Transcribe the records below. Leave every line exactly as written.

[Source texts of formatted documents]
--------
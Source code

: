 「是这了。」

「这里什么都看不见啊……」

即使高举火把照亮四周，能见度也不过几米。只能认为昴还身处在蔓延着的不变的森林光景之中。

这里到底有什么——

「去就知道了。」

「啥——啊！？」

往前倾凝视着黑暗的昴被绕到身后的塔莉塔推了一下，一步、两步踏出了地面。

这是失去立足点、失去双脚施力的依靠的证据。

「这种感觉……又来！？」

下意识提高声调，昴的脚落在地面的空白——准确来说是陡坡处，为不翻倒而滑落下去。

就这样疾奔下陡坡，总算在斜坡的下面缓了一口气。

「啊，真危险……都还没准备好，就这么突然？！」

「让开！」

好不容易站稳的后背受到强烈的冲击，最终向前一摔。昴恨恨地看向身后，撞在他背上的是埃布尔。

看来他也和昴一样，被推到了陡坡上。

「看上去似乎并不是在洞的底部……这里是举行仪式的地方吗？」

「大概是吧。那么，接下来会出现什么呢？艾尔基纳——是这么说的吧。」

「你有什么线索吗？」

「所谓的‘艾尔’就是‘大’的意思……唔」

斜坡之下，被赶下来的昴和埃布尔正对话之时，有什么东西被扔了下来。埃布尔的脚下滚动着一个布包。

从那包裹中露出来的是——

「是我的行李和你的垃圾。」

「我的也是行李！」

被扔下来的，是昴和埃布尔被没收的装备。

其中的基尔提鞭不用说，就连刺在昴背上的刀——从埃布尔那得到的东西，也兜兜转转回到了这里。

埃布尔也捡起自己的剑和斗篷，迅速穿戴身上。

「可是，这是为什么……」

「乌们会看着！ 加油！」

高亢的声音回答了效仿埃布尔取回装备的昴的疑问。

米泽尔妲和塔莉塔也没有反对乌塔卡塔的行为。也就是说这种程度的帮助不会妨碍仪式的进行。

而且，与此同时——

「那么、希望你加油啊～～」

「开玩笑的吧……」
--------
* [REPLY TO THE TASK]:
Source code

: 「是这了。」

「这里什么都看不见啊……」

即使高举火把照亮四周，能见度也不过几米。只能认为昴还身处在蔓延着的不变的森林光景之中。

这里到底有什么——

「去就知道了。」

「啥——啊！？」

往前倾凝视着黑暗的昴被绕到身后的塔莉塔推了一下，一步、两步踏出了地面。

这是失去立足点、失去双脚施力的依靠的证据。

「这种感觉……又来！？」

下意识提高声调，昴的脚落在地面的空白——准确来说是陡坡处，为不翻倒而滑落下去。

就这样疾奔下陡坡，总算在斜坡的下面缓了一口气。

「啊，真危险……都还没准备好，就这么突然？！」

「让开！」

好不容易站稳的后背受到强烈的冲击，最终向前一摔。昴恨恨地看向身后，撞在他背上的是埃布尔。

看来他也和昴一样，被推到了陡坡上。

「看上去似乎并不是在洞的底部……这里是举行仪式的地方吗？」

「大概是吧。那么，接下来会出现什么呢？艾尔基纳——是这么说的吧。」

「你有什么线索吗？」

「所谓的‘艾尔’就是‘大’的意思……唔」

斜坡之下，被赶下来的昴和埃布尔正对话之时，有什么东西被扔了下来。埃布尔的脚下滚动着一个布包。

从那包裹中露出来的是——

「是我的行李和你的垃圾。」

「我的也是行李！」

被扔下来的，是昴和埃布尔被没收的装备。

其中的基尔提鞭不用说，就连刺在昴背上的刀——从埃布尔那得到的东西，也兜兜转转回到了这里。

埃布尔也捡起自己的剑和斗篷，迅速穿戴身上。

「可是，这是为什么……」

「乌们会看着！ 加油！」

高亢的声音回答了效仿埃布尔取回装备的昴的疑问。

米泽尔妲和塔莉塔也没有反对乌塔卡塔的行为。也就是说这种程度的帮助不会妨碍仪式的进行。

而且，与此同时——

「那么、希望你加油啊～～」

「开玩笑的吧……」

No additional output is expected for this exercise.